Entries taken from a collection:
* * * * * * * * *
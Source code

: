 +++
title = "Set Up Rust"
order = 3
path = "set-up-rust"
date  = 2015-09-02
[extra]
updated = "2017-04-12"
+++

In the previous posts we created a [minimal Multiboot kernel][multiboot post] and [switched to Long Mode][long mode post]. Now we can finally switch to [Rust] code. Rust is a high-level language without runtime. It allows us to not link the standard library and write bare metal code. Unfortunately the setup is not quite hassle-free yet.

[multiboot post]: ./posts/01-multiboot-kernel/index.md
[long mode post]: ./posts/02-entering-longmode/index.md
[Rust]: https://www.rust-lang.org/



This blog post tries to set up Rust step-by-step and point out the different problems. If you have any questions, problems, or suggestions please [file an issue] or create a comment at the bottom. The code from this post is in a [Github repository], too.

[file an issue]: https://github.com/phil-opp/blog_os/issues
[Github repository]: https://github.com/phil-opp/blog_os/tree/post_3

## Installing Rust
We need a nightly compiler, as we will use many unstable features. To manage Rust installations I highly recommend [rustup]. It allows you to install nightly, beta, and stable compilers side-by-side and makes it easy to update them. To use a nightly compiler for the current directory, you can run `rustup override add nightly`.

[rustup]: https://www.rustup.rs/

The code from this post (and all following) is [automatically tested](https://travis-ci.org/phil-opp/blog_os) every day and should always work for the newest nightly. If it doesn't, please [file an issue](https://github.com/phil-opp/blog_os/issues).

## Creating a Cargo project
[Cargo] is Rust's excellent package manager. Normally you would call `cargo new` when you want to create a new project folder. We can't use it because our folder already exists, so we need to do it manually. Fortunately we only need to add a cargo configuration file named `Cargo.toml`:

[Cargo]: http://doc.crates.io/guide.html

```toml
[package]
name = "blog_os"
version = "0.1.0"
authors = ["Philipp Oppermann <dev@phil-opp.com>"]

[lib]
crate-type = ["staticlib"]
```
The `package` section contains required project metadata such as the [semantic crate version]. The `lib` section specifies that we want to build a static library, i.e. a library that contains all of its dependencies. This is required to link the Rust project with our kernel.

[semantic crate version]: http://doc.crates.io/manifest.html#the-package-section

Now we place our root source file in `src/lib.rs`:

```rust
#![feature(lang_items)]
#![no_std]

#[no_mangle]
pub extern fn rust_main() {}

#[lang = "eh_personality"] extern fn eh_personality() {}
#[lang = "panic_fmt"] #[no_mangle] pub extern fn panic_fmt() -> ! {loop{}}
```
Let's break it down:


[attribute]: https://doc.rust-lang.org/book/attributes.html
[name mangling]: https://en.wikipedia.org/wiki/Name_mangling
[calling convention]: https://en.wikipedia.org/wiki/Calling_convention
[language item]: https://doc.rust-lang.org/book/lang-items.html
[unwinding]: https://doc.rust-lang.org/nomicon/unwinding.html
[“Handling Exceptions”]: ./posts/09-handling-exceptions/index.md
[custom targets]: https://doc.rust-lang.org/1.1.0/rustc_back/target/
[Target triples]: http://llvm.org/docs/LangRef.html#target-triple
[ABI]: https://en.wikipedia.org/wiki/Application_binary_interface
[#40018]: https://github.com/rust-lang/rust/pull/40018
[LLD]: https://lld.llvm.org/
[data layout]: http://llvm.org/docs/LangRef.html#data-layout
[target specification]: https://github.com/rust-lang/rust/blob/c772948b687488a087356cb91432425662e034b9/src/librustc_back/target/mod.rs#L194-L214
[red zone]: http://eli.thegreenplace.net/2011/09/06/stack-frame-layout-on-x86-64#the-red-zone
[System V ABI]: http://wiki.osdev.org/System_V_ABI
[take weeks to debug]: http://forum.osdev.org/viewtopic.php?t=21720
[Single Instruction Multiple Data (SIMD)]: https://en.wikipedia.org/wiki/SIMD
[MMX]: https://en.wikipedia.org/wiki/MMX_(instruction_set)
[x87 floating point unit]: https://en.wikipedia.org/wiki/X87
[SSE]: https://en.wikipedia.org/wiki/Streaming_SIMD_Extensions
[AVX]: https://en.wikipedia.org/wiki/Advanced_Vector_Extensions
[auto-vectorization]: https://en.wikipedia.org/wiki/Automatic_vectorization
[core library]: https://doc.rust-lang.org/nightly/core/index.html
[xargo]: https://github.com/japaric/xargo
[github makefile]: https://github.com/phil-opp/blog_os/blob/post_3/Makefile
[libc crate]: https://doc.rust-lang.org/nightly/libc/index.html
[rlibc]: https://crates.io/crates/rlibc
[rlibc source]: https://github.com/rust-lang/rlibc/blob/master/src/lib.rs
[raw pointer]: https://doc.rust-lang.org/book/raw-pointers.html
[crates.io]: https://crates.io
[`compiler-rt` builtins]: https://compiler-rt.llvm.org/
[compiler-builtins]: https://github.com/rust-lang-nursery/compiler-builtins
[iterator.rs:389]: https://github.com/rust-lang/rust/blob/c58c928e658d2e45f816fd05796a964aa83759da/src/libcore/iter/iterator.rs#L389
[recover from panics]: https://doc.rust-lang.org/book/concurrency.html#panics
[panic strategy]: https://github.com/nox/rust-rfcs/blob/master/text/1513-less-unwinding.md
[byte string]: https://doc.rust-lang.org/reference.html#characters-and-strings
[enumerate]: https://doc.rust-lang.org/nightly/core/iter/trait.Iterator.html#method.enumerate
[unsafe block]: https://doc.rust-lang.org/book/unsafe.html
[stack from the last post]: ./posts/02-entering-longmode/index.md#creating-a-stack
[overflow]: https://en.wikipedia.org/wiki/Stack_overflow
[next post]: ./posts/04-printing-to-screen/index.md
* * * * * * * * *
:: Requirement ::
Retype all of the entries. Keep each one exactly as written.

:: Written response ::
Source code

: +++
title = "Set Up Rust"
order = 3
path = "set-up-rust"
date  = 2015-09-02
[extra]
updated = "2017-04-12"
+++

In the previous posts we created a [minimal Multiboot kernel][multiboot post] and [switched to Long Mode][long mode post]. Now we can finally switch to [Rust] code. Rust is a high-level language without runtime. It allows us to not link the standard library and write bare metal code. Unfortunately the setup is not quite hassle-free yet.

[multiboot post]: ./posts/01-multiboot-kernel/index.md
[long mode post]: ./posts/02-entering-longmode/index.md
[Rust]: https://www.rust-lang.org/



This blog post tries to set up Rust step-by-step and point out the different problems. If you have any questions, problems, or suggestions please [file an issue] or create a comment at the bottom. The code from this post is in a [Github repository], too.

[file an issue]: https://github.com/phil-opp/blog_os/issues
[Github repository]: https://github.com/phil-opp/blog_os/tree/post_3

## Installing Rust
We need a nightly compiler, as we will use many unstable features. To manage Rust installations I highly recommend [rustup]. It allows you to install nightly, beta, and stable compilers side-by-side and makes it easy to update them. To use a nightly compiler for the current directory, you can run `rustup override add nightly`.

[rustup]: https://www.rustup.rs/

The code from this post (and all following) is [automatically tested](https://travis-ci.org/phil-opp/blog_os) every day and should always work for the newest nightly. If it doesn't, please [file an issue](https://github.com/phil-opp/blog_os/issues).

## Creating a Cargo project
[Cargo] is Rust's excellent package manager. Normally you would call `cargo new` when you want to create a new project folder. We can't use it because our folder already exists, so we need to do it manually. Fortunately we only need to add a cargo configuration file named `Cargo.toml`:

[Cargo]: http://doc.crates.io/guide.html

```toml
[package]
name = "blog_os"
version = "0.1.0"
authors = ["Philipp Oppermann <dev@phil-opp.com>"]

[lib]
crate-type = ["staticlib"]
```
The `package` section contains required project metadata such as the [semantic crate version]. The `lib` section specifies that we want to build a static library, i.e. a library that contains all of its dependencies. This is required to link the Rust project with our kernel.

[semantic crate version]: http://doc.crates.io/manifest.html#the-package-section

Now we place our root source file in `src/lib.rs`:

```rust
#![feature(lang_items)]
#![no_std]

#[no_mangle]
pub extern fn rust_main() {}

#[lang = "eh_personality"] extern fn eh_personality() {}
#[lang = "panic_fmt"] #[no_mangle] pub extern fn panic_fmt() -> ! {loop{}}
```
Let's break it down:


[attribute]: https://doc.rust-lang.org/book/attributes.html
[name mangling]: https://en.wikipedia.org/wiki/Name_mangling
[calling convention]: https://en.wikipedia.org/wiki/Calling_convention
[language item]: https://doc.rust-lang.org/book/lang-items.html
[unwinding]: https://doc.rust-lang.org/nomicon/unwinding.html
[“Handling Exceptions”]: ./posts/09-handling-exceptions/index.md
[custom targets]: https://doc.rust-lang.org/1.1.0/rustc_back/target/
[Target triples]: http://llvm.org/docs/LangRef.html#target-triple
[ABI]: https://en.wikipedia.org/wiki/Application_binary_interface
[#40018]: https://github.com/rust-lang/rust/pull/40018
[LLD]: https://lld.llvm.org/
[data layout]: http://llvm.org/docs/LangRef.html#data-layout
[target specification]: https://github.com/rust-lang/rust/blob/c772948b687488a087356cb91432425662e034b9/src/librustc_back/target/mod.rs#L194-L214
[red zone]: http://eli.thegreenplace.net/2011/09/06/stack-frame-layout-on-x86-64#the-red-zone
[System V ABI]: http://wiki.osdev.org/System_V_ABI
[take weeks to debug]: http://forum.osdev.org/viewtopic.php?t=21720
[Single Instruction Multiple Data (SIMD)]: https://en.wikipedia.org/wiki/SIMD
[MMX]: https://en.wikipedia.org/wiki/MMX_(instruction_set)
[x87 floating point unit]: https://en.wikipedia.org/wiki/X87
[SSE]: https://en.wikipedia.org/wiki/Streaming_SIMD_Extensions
[AVX]: https://en.wikipedia.org/wiki/Advanced_Vector_Extensions
[auto-vectorization]: https://en.wikipedia.org/wiki/Automatic_vectorization
[core library]: https://doc.rust-lang.org/nightly/core/index.html
[xargo]: https://github.com/japaric/xargo
[github makefile]: https://github.com/phil-opp/blog_os/blob/post_3/Makefile
[libc crate]: https://doc.rust-lang.org/nightly/libc/index.html
[rlibc]: https://crates.io/crates/rlibc
[rlibc source]: https://github.com/rust-lang/rlibc/blob/master/src/lib.rs
[raw pointer]: https://doc.rust-lang.org/book/raw-pointers.html
[crates.io]: https://crates.io
[`compiler-rt` builtins]: https://compiler-rt.llvm.org/
[compiler-builtins]: https://github.com/rust-lang-nursery/compiler-builtins
[iterator.rs:389]: https://github.com/rust-lang/rust/blob/c58c928e658d2e45f816fd05796a964aa83759da/src/libcore/iter/iterator.rs#L389
[recover from panics]: https://doc.rust-lang.org/book/concurrency.html#panics
[panic strategy]: https://github.com/nox/rust-rfcs/blob/master/text/1513-less-unwinding.md
[byte string]: https://doc.rust-lang.org/reference.html#characters-and-strings
[enumerate]: https://doc.rust-lang.org/nightly/core/iter/trait.Iterator.html#method.enumerate
[unsafe block]: https://doc.rust-lang.org/book/unsafe.html
[stack from the last post]: ./posts/02-entering-longmode/index.md#creating-a-stack
[overflow]: https://en.wikipedia.org/wiki/Stack_overflow
[next post]: ./posts/04-printing-to-screen/index.md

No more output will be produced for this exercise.